= Beginning of Section =
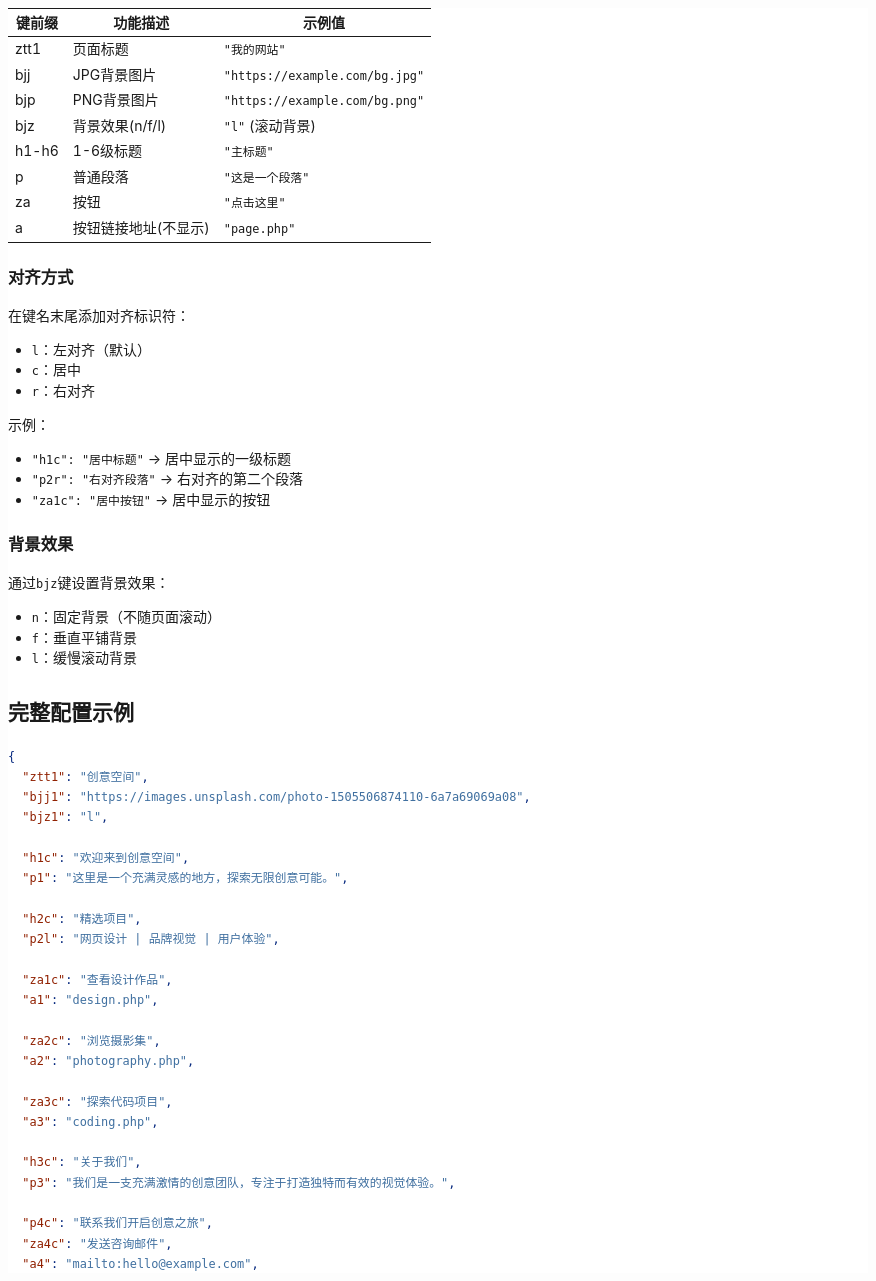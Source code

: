 | 键前缀 | 功能描述                     | 示例值                                   |
|--------|------------------------------|------------------------------------------|
| ztt1   | 页面标题                     | `"我的网站"`                             |
| bjj    | JPG背景图片                  | `"https://example.com/bg.jpg"`           |
| bjp    | PNG背景图片                  | `"https://example.com/bg.png"`           |
| bjz    | 背景效果(n/f/l)              | `"l"` (滚动背景)                         |
| h1-h6  | 1-6级标题                    | `"主标题"`                               |
| p      | 普通段落                     | `"这是一个段落"`                         |
| za     | 按钮                         | `"点击这里"`                             |
| a      | 按钮链接地址(不显示)         | `"page.php"`                             |

### 对齐方式

在键名末尾添加对齐标识符：
- `l`：左对齐（默认）
- `c`：居中
- `r`：右对齐

示例：
- `"h1c": "居中标题"` → 居中显示的一级标题
- `"p2r": "右对齐段落"` → 右对齐的第二个段落
- `"za1c": "居中按钮"` → 居中显示的按钮

### 背景效果

通过`bjz`键设置背景效果：
- `n`：固定背景（不随页面滚动）
- `f`：垂直平铺背景
- `l`：缓慢滚动背景

## 完整配置示例

```json
{
  "ztt1": "创意空间",
  "bjj1": "https://images.unsplash.com/photo-1505506874110-6a7a69069a08",
  "bjz1": "l",
  
  "h1c": "欢迎来到创意空间",
  "p1": "这里是一个充满灵感的地方，探索无限创意可能。",
  
  "h2c": "精选项目",
  "p2l": "网页设计 | 品牌视觉 | 用户体验",
  
  "za1c": "查看设计作品",
  "a1": "design.php",
  
  "za2c": "浏览摄影集",
  "a2": "photography.php",
  
  "za3c": "探索代码项目",
  "a3": "coding.php",
  
  "h3c": "关于我们",
  "p3": "我们是一支充满激情的创意团队，专注于打造独特而有效的视觉体验。",
  
  "p4c": "联系我们开启创意之旅",
  "za4c": "发送咨询邮件",
  "a4": "mailto:hello@example.com",
```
= End of Section =
Using the records given above, list every line that includes the word "https".

Reply to the task:
| bjj    | JPG背景图片                  | `"https://example.com/bg.jpg"`           |
| bjp    | PNG背景图片                  | `"https://example.com/bg.png"`           |
  "bjj1": "https://images.unsplash.com/photo-1505506874110-6a7a69069a08",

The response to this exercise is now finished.